Below are entries; copy exactly the lines from the one with "## Features" through the one with "the root folder", both included, and leave out the rest.
---+---
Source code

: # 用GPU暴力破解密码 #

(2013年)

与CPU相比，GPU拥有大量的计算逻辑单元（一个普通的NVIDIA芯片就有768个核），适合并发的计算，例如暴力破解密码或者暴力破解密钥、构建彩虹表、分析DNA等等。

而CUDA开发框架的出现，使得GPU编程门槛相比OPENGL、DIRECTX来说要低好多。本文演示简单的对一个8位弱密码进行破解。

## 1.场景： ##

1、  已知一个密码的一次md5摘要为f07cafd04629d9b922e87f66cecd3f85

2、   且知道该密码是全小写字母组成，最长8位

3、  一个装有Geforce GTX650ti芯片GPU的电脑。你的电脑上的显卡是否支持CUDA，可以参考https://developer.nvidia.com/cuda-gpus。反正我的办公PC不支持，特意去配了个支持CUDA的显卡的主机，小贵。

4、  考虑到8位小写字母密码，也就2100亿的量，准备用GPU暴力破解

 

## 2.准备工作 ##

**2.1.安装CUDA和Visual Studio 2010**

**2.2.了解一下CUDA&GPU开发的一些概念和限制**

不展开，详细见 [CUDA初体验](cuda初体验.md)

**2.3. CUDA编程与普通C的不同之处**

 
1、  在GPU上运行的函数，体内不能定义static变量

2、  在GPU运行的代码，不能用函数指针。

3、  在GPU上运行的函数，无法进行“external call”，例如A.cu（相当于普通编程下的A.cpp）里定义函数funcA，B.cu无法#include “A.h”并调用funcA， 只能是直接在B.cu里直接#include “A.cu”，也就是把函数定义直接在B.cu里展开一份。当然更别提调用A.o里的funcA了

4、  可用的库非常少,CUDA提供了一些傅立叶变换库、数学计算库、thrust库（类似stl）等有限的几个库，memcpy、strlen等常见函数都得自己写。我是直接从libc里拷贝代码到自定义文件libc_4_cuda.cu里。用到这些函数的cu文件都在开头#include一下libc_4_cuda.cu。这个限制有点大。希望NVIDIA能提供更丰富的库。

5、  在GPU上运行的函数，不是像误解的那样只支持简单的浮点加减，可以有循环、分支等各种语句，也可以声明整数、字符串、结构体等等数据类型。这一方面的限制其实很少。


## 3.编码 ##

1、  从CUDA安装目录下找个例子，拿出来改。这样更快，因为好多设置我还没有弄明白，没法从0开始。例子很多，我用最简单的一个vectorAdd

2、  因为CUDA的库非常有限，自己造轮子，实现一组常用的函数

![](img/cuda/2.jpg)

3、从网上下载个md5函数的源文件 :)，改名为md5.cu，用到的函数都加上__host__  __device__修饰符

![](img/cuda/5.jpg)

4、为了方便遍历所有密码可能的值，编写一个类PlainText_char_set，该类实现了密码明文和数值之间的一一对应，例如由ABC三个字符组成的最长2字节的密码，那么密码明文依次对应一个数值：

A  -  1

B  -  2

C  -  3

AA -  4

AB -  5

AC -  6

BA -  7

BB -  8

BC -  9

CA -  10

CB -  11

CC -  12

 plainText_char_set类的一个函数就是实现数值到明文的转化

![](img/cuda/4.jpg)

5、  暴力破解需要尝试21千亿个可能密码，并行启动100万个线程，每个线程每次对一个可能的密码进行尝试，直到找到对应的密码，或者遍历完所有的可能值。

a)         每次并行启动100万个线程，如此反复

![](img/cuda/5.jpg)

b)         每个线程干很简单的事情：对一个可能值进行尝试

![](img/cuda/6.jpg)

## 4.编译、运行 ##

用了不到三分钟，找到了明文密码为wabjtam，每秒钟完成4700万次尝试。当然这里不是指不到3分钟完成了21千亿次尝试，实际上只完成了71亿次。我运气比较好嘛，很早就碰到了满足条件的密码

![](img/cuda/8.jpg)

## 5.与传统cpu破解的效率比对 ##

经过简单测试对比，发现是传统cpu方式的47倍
---+---
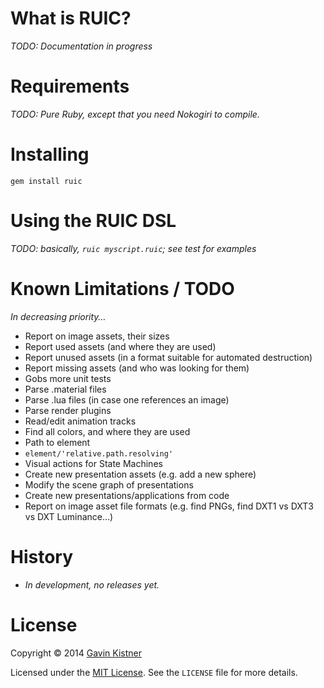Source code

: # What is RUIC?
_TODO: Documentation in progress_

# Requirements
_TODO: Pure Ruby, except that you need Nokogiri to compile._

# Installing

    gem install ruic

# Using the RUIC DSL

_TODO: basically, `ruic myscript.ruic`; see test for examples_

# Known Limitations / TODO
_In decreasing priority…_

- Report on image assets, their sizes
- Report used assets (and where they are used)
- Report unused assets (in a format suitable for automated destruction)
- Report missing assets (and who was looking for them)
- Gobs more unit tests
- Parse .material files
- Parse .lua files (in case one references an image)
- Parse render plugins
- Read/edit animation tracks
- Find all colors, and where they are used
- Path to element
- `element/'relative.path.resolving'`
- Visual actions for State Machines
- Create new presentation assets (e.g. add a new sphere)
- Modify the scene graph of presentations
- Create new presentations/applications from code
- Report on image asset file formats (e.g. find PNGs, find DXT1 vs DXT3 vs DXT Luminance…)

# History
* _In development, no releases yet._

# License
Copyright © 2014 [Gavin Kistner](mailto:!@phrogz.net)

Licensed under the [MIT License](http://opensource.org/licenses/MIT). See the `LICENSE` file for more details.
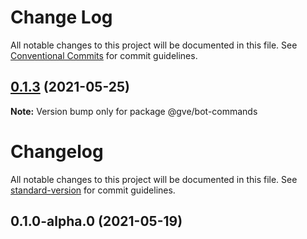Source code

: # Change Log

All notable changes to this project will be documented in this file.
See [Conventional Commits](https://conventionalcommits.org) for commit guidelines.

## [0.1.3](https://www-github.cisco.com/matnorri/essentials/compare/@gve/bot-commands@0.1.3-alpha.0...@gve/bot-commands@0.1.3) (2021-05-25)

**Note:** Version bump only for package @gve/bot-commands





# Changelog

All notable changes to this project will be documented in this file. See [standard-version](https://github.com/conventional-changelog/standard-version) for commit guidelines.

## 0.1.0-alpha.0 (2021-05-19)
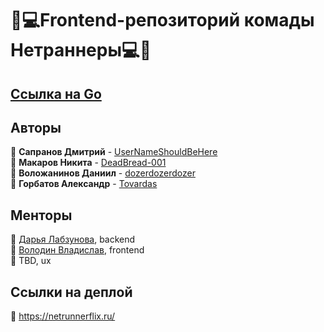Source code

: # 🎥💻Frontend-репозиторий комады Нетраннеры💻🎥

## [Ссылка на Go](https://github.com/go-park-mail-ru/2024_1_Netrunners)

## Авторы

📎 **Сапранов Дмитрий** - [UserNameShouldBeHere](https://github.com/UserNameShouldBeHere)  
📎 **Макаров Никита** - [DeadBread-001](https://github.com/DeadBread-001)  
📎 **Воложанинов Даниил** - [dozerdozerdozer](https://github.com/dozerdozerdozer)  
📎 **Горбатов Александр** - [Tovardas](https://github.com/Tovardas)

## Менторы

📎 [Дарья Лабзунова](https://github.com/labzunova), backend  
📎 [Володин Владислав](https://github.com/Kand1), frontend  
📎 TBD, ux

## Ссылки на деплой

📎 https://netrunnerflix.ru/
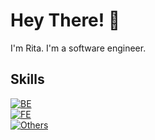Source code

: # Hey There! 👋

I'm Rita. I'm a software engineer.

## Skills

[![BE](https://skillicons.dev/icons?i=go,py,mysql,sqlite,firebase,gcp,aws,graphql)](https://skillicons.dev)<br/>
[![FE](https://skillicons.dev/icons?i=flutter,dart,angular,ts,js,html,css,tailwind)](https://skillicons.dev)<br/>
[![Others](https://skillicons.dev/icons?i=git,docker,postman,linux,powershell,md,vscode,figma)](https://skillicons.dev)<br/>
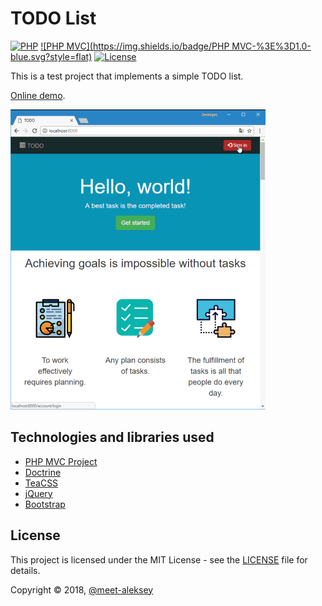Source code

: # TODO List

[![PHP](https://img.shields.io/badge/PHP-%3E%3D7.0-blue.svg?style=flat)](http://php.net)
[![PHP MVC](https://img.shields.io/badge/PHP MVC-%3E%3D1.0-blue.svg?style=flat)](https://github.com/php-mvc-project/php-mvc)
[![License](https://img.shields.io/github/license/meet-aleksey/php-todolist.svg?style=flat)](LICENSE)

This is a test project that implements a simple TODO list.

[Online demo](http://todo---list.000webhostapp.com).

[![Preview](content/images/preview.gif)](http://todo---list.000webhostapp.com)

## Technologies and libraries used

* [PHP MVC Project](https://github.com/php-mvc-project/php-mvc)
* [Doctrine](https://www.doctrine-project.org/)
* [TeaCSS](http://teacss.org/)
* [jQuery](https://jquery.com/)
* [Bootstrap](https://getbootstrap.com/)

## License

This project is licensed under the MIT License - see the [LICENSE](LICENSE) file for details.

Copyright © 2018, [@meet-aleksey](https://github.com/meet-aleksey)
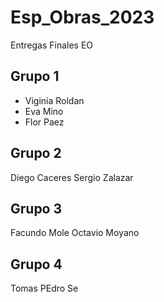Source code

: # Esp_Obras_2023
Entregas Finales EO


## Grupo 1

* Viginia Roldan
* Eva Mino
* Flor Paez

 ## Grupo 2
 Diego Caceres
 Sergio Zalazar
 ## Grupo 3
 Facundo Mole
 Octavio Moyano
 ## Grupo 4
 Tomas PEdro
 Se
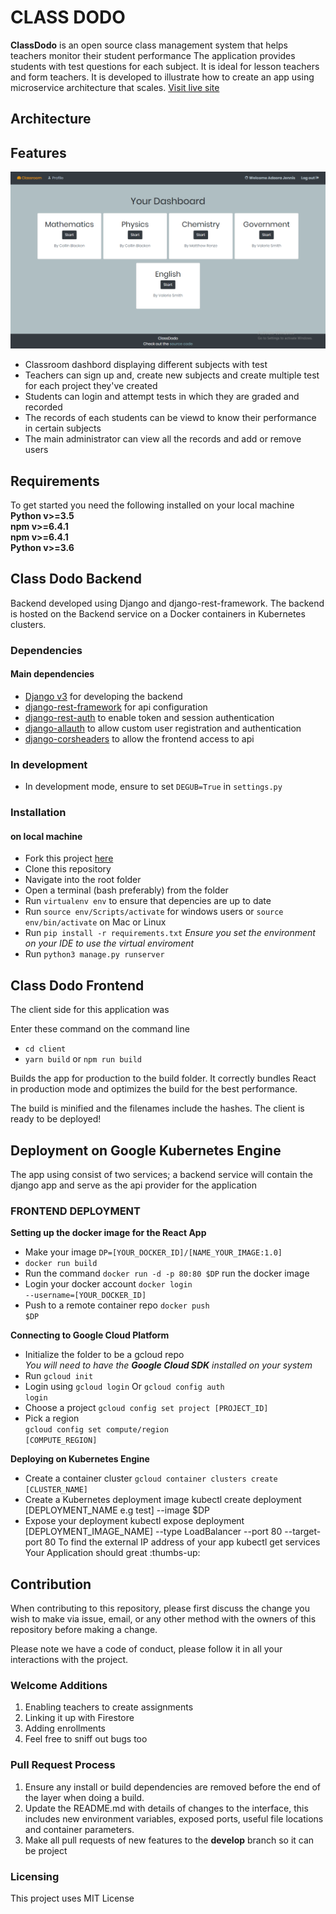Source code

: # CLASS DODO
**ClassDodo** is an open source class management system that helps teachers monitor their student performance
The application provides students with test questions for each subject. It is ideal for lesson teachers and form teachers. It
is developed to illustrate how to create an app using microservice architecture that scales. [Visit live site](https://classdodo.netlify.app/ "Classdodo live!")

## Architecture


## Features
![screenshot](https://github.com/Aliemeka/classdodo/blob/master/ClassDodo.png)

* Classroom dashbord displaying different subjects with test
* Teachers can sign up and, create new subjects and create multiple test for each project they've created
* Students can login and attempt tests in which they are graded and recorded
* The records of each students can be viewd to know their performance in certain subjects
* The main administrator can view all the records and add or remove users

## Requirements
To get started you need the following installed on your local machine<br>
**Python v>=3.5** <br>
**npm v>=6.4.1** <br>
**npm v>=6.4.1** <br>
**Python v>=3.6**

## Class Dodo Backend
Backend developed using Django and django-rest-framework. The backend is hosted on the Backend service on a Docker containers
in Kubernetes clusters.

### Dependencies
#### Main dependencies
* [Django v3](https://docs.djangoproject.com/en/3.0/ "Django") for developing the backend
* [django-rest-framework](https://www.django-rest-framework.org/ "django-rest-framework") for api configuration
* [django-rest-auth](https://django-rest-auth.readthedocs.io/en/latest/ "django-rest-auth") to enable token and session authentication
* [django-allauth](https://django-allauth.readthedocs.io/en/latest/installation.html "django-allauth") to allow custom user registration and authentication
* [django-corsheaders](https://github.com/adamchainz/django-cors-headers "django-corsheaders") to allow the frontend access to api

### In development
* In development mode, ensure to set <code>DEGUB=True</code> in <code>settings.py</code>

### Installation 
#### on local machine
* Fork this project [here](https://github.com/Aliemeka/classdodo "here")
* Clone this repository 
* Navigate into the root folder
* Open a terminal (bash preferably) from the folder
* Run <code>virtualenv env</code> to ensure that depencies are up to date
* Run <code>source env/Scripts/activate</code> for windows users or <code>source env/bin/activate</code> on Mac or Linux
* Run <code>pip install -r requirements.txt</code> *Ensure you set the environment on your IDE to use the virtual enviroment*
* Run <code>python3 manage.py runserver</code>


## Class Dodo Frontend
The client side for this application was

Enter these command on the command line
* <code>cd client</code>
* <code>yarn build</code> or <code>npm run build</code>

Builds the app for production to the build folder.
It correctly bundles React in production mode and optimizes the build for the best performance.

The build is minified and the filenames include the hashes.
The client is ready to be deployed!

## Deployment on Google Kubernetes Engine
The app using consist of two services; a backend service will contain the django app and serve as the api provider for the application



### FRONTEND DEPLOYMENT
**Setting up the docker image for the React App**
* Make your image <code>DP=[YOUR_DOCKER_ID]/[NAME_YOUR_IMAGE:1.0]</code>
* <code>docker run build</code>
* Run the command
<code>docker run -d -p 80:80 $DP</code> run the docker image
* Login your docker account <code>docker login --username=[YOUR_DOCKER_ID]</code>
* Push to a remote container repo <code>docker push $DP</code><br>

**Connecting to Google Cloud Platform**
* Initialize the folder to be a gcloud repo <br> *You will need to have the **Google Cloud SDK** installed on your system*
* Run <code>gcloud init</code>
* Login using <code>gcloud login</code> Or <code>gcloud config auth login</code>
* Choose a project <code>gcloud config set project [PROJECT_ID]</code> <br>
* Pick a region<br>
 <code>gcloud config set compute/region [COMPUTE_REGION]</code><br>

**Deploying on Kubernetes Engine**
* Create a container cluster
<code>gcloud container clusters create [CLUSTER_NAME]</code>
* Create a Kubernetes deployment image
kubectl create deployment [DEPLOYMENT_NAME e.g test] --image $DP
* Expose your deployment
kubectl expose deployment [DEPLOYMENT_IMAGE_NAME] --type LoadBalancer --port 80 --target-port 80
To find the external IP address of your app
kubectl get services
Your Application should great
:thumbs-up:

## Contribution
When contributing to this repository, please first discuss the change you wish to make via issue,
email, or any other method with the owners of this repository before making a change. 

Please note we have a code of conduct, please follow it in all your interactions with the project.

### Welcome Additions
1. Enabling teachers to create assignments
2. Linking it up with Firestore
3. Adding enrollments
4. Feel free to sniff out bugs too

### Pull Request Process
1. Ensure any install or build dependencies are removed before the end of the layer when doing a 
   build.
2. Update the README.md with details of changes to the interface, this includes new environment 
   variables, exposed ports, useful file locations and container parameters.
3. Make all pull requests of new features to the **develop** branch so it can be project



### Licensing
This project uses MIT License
---+---
_Task response_
## Features
![screenshot](https://github.com/Aliemeka/classdodo/blob/master/ClassDodo.png)

* Classroom dashbord displaying different subjects with test
* Teachers can sign up and, create new subjects and create multiple test for each project they've created
* Students can login and attempt tests in which they are graded and recorded
* The records of each students can be viewd to know their performance in certain subjects
* The main administrator can view all the records and add or remove users

## Requirements
To get started you need the following installed on your local machine<br>
**Python v>=3.5** <br>
**npm v>=6.4.1** <br>
**npm v>=6.4.1** <br>
**Python v>=3.6**

## Class Dodo Backend
Backend developed using Django and django-rest-framework. The backend is hosted on the Backend service on a Docker containers
in Kubernetes clusters.

### Dependencies
#### Main dependencies
* [Django v3](https://docs.djangoproject.com/en/3.0/ "Django") for developing the backend
* [django-rest-framework](https://www.django-rest-framework.org/ "django-rest-framework") for api configuration
* [django-rest-auth](https://django-rest-auth.readthedocs.io/en/latest/ "django-rest-auth") to enable token and session authentication
* [django-allauth](https://django-allauth.readthedocs.io/en/latest/installation.html "django-allauth") to allow custom user registration and authentication
* [django-corsheaders](https://github.com/adamchainz/django-cors-headers "django-corsheaders") to allow the frontend access to api

### In development
* In development mode, ensure to set <code>DEGUB=True</code> in <code>settings.py</code>

### Installation 
#### on local machine
* Fork this project [here](https://github.com/Aliemeka/classdodo "here")
* Clone this repository 
* Navigate into the root folder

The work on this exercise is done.